Astronomers do not Date Sappho’s ‘Midnight’ Poem

Once again the internet is all excited by some scientists’ findings that solve a historical mystery. In this case, “UTA scientists use Planetarium’s advanced astronomical software to accurately date 2500 year-old lyric poem” (as the University of Texas at Arlington press announcement puts it). Unsurprisingly, UTA’s “press release” (by which I mean “propaganda”) misrepresents the article. Despite the link to the article in the “press release,” nobody at UTA—either in media relations or in the planetarium—apparently could be bothered to read the article. I shouldn’t, therefore, be surprised that most other people trafficking in this story have likewise ignored the article. While not surprised, I am disheartened to see that even purportedly reputable, pro-science sites that typically demand “evidence” and “data” expend no effort to read the original article, i.e., to base their posts on evidence. We read over and over again some variation on “astronomers date 2,500-year-old Sappho poem,” when, in fact, article does not determine nor does it claim to determine a date for Sappho’s poem (though the authors assume a particular year).[1] This episode raises three issues:

  1. UTA’s propaganda about the article and the subsequent coverage of it expose the naïve assumptions people make about a universal applicability of scientific expertise.
  2. The original article reveals the problems that plague scientists’ efforts to work in areas outside their own domains of expertise.
  3. Pretending that such work is interdisciplinary—that “[t]his research helps to break down the traditional silos between science and the liberal arts, by using high-precision technology to accurately date ancient poetry,” as the dean of UTA’s College of Science put it—confuses dilettantism for expertise and rigor.

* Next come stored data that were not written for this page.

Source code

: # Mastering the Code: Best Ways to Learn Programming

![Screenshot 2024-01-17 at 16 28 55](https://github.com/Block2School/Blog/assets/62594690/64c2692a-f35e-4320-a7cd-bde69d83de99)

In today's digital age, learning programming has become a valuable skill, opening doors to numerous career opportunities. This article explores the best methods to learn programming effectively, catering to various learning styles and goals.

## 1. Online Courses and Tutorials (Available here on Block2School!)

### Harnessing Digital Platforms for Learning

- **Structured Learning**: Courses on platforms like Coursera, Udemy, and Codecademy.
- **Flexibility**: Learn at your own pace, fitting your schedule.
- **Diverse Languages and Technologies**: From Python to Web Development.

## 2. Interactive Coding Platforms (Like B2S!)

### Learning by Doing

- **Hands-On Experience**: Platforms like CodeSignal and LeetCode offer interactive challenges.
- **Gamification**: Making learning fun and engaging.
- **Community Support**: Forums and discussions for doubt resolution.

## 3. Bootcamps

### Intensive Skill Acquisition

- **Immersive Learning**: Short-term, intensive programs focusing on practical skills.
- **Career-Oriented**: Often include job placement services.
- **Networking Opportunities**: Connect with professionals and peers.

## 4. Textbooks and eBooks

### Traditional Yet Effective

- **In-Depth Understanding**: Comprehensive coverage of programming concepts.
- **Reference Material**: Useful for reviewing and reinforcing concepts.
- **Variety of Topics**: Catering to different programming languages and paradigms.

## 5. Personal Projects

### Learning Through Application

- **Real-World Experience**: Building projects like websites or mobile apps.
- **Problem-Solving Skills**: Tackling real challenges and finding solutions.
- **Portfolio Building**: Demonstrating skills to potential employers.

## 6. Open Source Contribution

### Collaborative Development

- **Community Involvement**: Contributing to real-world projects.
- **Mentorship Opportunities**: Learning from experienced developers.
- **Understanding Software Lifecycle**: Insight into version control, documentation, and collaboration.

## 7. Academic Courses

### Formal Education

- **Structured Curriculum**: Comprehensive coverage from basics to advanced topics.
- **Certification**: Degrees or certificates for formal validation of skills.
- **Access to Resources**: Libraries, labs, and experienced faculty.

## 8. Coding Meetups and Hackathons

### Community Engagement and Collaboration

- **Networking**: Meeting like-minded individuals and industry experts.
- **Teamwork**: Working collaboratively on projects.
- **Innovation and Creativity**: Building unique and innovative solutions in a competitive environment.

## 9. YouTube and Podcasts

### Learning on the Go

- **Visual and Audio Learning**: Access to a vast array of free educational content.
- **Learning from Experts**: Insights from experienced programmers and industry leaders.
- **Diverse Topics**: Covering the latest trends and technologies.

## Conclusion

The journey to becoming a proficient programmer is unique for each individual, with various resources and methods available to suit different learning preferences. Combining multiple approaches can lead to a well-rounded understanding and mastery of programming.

Finally, in this particular instance, the article suffers from serious problems that should have stood in the way of its publication, at least in its current form.

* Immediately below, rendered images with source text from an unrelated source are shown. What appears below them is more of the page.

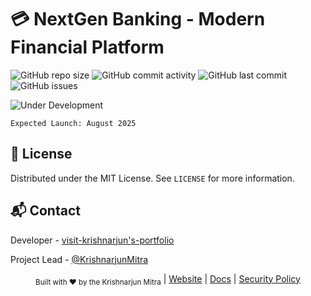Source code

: # 💳 NextGen Banking - Modern Financial Platform

![GitHub repo size](https://img.shields.io/github/repo-size/Krishnarjunmitra/Banking-App)
![GitHub commit activity](https://img.shields.io/github/commit-activity/m/Krishnarjunmitra/Banking-App)
![GitHub last commit](https://img.shields.io/github/last-commit/Krishnarjunmitra/Banking-App)
![GitHub issues](https://img.shields.io/github/issues/Krishnarjunmitra/Banking-App)

![Under Development](https://img.shields.io/badge/_Under_Active_Development-b30000?style=for-the-badge&logoColor=white)

`Expected Launch: August 2025`

## 📜 License
Distributed under the MIT License. See `LICENSE` for more information.

## 📬 Contact
Developer - [visit-krishnarjun's-portfolio](https://krishnarjun-mitra.vercel.app/)

Project Lead - [@KrishnarjunMitra](https://linkedin.com/in/krishnarjun-mitra/)

<div align="center">
  <sub>Built with ❤️ by the Krishnarjun Mitra</sub> |
  <a href="https://krishnarjun-mitra.vercel.app/">Website</a> |
  <a href="https://github.com/Krishnarjunmitra/Banking-App">Docs</a> |
  <a href="SECURITY.md">Security Policy</a>
</div>
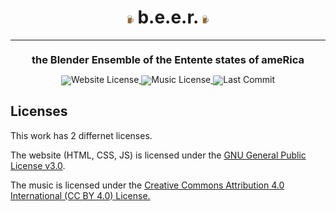 <h1 align="center">
   <img src="https://github.com/GoobisMoobis/b.e.e.r./blob/main/icon.png?raw=true" width="2%" alt="Logo" />
   b.e.e.r.
  <img src="https://github.com/GoobisMoobis/b.e.e.r./blob/main/icon.png?raw=true" width="2%" alt="Logo" />
 </h1>
<hr>
<div align="center" style="line-height: 1;">
  <h3>the Blender Ensemble of the Entente states of ameRica</h3>
  <a href="https://github.com/GoobisMoobis/b.e.e.r./blob/main/LICENSE">
  <img alt="Website License" src="https://img.shields.io/badge/Website%20License-GNU%20General%20Public%20License%20v3.0-f5de53?&color=f5de53" style="display: inline-block; vertica-align: middle;"/>
  </a>
  <a href="https://creativecommons.org/licenses/by/4.0/?ref=chooser-v1">
  <img alt="Music License" src="https://img.shields.io/badge/Music%20License-CC%20BY%204.0-f5de53?&color=f5de53" style="display: inline-block; vertical-align: middle;"/>
  </a>
    <img alt="Last Commit" src="https://shields.io/github/last-commit/GoobisMoobis/b.e.e.r." style="display: inline-block; vertical-align: middle;"/>
</div>

## Licenses
This work has 2 differnet licenses.

The website (HTML, CSS, JS) is licensed under the [GNU General Public License v3.0](https://www.gnu.org/licenses/gpl-3.0.en.html#license-text:~:text=possible%20GPL%20violation-,gnu%20general%20public%20license).

The music is licensed under the [Creative Commons Attribution 4.0 International (CC BY 4.0) License.](https://creativecommons.org/licenses/by/4.0/deed.en)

Using the latest, advanced software, astronomers add nothing to our understanding of Sappho’s ‘Midnight’ poem, despite UTA’s propaganda.
Using the latest, advanced software, astronomers add nothing to our understanding of Sappho’s ‘Midnight’ poem, despite UTA’s propaganda.

The Rogue Classicist has a nice post on UTA’s initial propaganda as well as the general contours of subsequent coverage, see: “Problems with the ‘Scientific’ Dating of Sappho’s Midnight Poem.” His critique revolves around the twin poles of critical thinking and source criticism. While neither is, in principle, unique to any discipline, different disciplines view different problems as worthy of critical thinking and different sources as open to criticism.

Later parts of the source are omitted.